### Dataset records ###
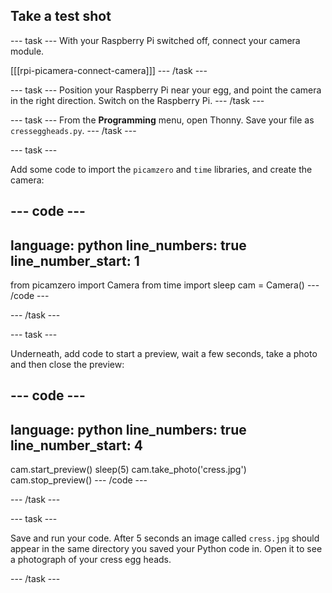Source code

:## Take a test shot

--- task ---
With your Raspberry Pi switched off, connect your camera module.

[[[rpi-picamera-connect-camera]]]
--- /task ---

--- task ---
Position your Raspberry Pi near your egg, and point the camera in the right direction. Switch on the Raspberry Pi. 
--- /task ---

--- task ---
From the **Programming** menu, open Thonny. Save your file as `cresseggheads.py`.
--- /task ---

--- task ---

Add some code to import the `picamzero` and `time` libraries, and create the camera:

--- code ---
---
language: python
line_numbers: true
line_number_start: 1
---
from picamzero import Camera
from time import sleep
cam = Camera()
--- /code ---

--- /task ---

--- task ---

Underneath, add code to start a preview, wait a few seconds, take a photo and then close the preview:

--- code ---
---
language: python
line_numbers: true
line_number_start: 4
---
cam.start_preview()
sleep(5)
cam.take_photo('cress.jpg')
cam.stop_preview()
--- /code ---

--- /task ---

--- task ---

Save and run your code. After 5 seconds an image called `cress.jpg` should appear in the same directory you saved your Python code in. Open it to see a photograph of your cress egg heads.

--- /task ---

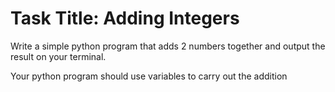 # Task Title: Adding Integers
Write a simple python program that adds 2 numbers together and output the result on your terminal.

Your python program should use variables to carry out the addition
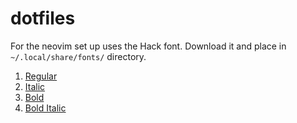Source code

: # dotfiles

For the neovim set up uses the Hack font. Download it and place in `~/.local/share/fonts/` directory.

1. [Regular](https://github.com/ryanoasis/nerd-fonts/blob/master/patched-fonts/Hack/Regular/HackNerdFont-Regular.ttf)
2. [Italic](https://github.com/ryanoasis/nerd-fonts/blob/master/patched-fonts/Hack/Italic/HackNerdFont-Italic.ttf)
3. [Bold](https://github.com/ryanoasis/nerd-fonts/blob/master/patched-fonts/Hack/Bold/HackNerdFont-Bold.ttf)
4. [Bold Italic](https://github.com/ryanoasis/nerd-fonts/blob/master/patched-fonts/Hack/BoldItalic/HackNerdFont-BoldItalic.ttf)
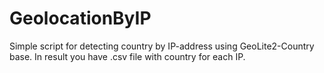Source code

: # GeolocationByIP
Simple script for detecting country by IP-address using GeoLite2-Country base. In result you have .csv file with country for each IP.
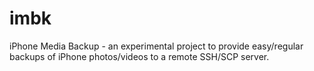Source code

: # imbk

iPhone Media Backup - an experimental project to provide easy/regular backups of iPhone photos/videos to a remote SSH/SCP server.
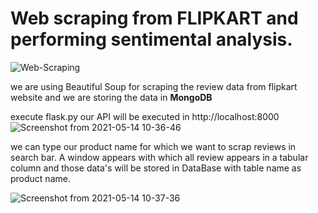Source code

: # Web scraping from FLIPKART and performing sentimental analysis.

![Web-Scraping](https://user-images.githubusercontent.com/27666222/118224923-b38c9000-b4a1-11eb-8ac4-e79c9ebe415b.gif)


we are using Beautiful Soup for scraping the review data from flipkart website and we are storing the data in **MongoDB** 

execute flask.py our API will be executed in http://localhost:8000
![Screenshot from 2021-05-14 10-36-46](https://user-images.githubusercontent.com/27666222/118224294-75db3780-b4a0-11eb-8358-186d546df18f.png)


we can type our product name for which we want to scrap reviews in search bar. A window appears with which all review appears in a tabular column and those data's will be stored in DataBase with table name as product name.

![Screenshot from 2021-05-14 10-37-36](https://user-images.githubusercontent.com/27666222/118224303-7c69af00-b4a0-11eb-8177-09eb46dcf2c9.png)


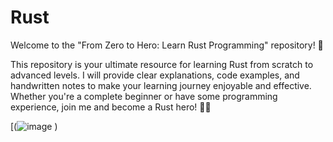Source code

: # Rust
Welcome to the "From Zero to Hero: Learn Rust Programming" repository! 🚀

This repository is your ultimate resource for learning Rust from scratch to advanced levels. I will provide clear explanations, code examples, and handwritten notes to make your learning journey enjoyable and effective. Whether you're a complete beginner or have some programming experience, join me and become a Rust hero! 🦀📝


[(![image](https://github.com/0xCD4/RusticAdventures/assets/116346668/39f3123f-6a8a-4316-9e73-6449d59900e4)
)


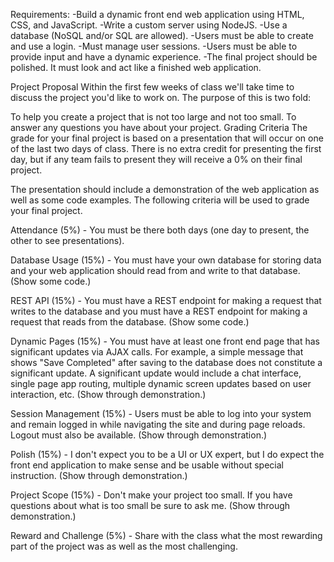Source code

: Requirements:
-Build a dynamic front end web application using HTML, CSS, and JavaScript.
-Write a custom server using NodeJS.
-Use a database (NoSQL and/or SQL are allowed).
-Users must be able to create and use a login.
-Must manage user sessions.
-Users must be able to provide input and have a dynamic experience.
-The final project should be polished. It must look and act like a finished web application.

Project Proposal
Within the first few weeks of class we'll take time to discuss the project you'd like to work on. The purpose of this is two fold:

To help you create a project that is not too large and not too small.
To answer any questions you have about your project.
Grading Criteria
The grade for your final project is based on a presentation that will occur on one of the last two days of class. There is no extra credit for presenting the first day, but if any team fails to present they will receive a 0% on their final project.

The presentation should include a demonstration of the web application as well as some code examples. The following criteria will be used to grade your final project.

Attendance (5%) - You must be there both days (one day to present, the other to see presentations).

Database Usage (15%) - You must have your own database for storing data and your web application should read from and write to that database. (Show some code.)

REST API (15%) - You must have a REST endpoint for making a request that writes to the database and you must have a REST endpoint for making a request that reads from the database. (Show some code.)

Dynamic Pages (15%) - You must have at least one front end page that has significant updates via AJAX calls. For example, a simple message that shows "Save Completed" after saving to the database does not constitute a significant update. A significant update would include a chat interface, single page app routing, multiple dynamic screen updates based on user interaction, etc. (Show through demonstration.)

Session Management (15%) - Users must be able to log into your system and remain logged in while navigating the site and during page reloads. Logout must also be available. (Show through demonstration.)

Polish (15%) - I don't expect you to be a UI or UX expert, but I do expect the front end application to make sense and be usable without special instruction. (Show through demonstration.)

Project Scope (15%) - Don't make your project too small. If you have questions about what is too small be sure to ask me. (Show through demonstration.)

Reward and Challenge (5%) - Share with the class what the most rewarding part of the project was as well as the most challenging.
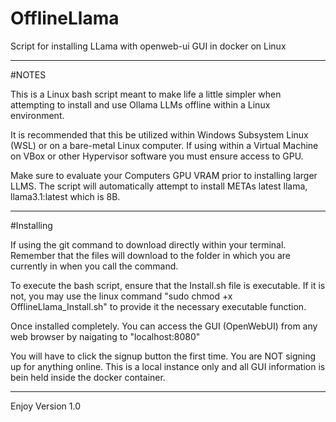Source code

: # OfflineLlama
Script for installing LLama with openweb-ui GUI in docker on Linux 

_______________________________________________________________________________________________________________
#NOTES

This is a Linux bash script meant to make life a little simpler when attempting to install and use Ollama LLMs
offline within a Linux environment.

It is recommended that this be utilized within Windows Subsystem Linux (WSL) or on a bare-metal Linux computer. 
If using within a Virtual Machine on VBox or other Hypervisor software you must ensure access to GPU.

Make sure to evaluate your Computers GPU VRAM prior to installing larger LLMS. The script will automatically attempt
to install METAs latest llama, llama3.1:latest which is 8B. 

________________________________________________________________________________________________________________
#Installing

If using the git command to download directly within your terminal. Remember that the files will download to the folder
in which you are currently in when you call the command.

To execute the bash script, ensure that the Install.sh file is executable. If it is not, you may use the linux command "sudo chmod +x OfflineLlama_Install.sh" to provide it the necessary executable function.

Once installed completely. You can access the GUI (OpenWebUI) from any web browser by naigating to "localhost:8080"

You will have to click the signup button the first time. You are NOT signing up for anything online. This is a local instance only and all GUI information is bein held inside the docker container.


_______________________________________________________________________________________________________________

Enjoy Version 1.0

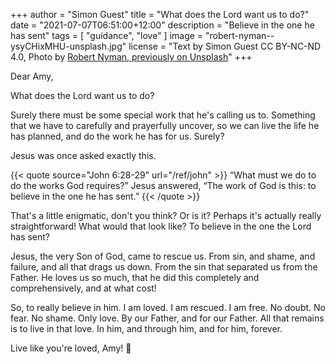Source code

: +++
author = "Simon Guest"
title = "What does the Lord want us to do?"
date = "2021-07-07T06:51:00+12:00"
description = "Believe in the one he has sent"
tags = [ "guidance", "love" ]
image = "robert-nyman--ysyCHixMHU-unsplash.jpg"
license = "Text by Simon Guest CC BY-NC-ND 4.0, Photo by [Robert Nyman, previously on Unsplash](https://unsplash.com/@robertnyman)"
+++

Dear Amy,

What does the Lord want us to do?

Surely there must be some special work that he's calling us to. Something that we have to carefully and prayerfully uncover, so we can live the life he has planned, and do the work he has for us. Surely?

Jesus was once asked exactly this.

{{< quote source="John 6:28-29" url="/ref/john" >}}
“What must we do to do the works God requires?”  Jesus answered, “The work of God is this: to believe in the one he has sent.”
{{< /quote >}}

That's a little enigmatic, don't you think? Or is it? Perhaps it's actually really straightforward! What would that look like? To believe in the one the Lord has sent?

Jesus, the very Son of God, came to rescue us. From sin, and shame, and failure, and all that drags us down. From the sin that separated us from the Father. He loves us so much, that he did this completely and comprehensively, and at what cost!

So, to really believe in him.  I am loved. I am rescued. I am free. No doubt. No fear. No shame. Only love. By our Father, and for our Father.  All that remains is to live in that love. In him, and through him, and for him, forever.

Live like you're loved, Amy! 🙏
###
_What is required_
The number of lines in the entries holding the word "import" is what is needed. Supply that number only.

_Completed task_
3